*Exercise objective*. In the data that follows, every line containing the word "href" should be returned.

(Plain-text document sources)

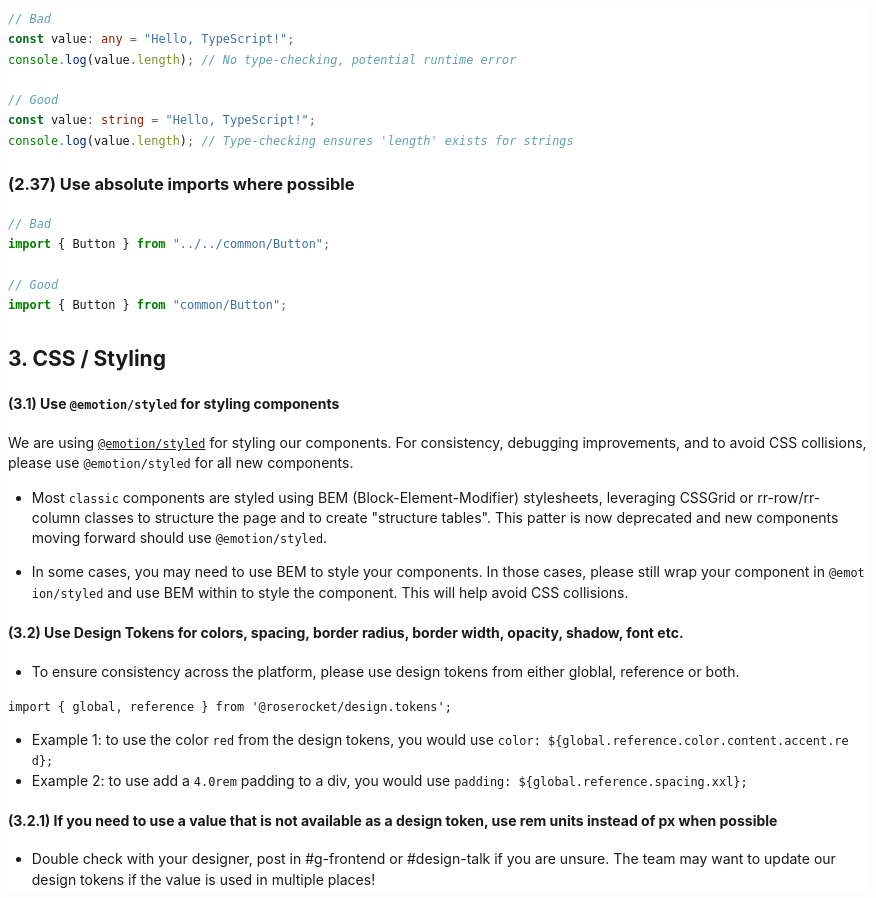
```typescript
// Bad
const value: any = "Hello, TypeScript!";
console.log(value.length); // No type-checking, potential runtime error

// Good
const value: string = "Hello, TypeScript!";
console.log(value.length); // Type-checking ensures 'length' exists for strings
```

### (2.37) Use absolute imports where possible

```typescript
// Bad
import { Button } from "../../common/Button";

// Good
import { Button } from "common/Button";
```

## 3. CSS / Styling

#### (3.1) Use `@emotion/styled` for styling components

We are using [`@emotion/styled`](https://emotion.sh/docs/styled) for styling our components. For consistency, debugging improvements, and to avoid CSS collisions, please use `@emotion/styled` for all new components.

- Most `classic` components are styled using BEM (Block-Element-Modifier) stylesheets, leveraging CSSGrid or rr-row/rr-column classes to structure the page and to create "structure
  tables". This patter is now deprecated and new components moving forward should use `@emotion/styled`.

- In some cases, you may need to use BEM to style your components. In those cases, please still wrap your component in `@emotion/styled` and use BEM within to style the component. This will help avoid CSS collisions.

#### (3.2) Use Design Tokens for colors, spacing, border radius, border width, opacity, shadow, font etc.

- To ensure consistency across the platform, please use design tokens from either globlal, reference or both.

`import { global, reference } from '@roserocket/design.tokens';`

- Example 1: to use the color `red` from the design tokens, you would use `color: ${global.reference.color.content.accent.red};`
- Example 2: to use add a `4.0rem` padding to a div, you would use `padding: ${global.reference.spacing.xxl};`

#### (3.2.1) If you need to use a value that is not available as a design token, use rem units instead of px when possible

- Double check with your designer, post in #g-frontend or #design-talk if you are unsure. The team may want to update our design tokens if the value is used in multiple places!
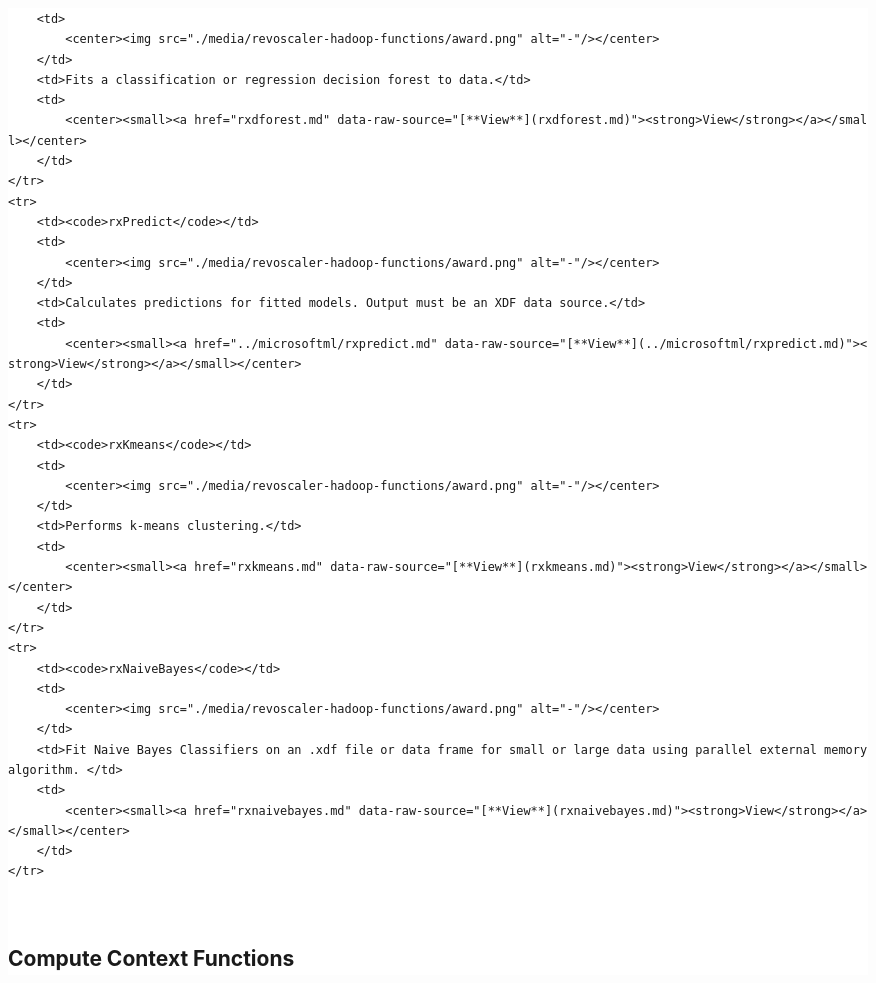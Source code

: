         <td>
            <center><img src="./media/revoscaler-hadoop-functions/award.png" alt="-"/></center>
        </td>
        <td>Fits a classification or regression decision forest to data.</td>
        <td>
            <center><small><a href="rxdforest.md" data-raw-source="[**View**](rxdforest.md)"><strong>View</strong></a></small></center>
        </td>
    </tr>
    <tr>
        <td><code>rxPredict</code></td>
        <td>
            <center><img src="./media/revoscaler-hadoop-functions/award.png" alt="-"/></center>
        </td>
        <td>Calculates predictions for fitted models. Output must be an XDF data source.</td>
        <td>
            <center><small><a href="../microsoftml/rxpredict.md" data-raw-source="[**View**](../microsoftml/rxpredict.md)"><strong>View</strong></a></small></center>
        </td>
    </tr>
    <tr>
        <td><code>rxKmeans</code></td>
        <td>
            <center><img src="./media/revoscaler-hadoop-functions/award.png" alt="-"/></center>
        </td>
        <td>Performs k-means clustering.</td>
        <td>
            <center><small><a href="rxkmeans.md" data-raw-source="[**View**](rxkmeans.md)"><strong>View</strong></a></small></center>
        </td>
    </tr>
    <tr>
        <td><code>rxNaiveBayes</code></td>
        <td>
            <center><img src="./media/revoscaler-hadoop-functions/award.png" alt="-"/></center>
        </td>
        <td>Fit Naive Bayes Classifiers on an .xdf file or data frame for small or large data using parallel external memory algorithm. </td>
        <td>
            <center><small><a href="rxnaivebayes.md" data-raw-source="[**View**](rxnaivebayes.md)"><strong>View</strong></a></small></center>
        </td>
    </tr>
</table>

<br />
<a name="compute"></a>

## <a name="compute-context-functions"></a>Compute Context Functions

*Written answer*.
            <center><small><a href="rxdforest.md" data-raw-source="[**View**](rxdforest.md)"><strong>View</strong></a></small></center>
            <center><small><a href="../microsoftml/rxpredict.md" data-raw-source="[**View**](../microsoftml/rxpredict.md)"><strong>View</strong></a></small></center>
            <center><small><a href="rxkmeans.md" data-raw-source="[**View**](rxkmeans.md)"><strong>View</strong></a></small></center>
            <center><small><a href="rxnaivebayes.md" data-raw-source="[**View**](rxnaivebayes.md)"><strong>View</strong></a></small></center>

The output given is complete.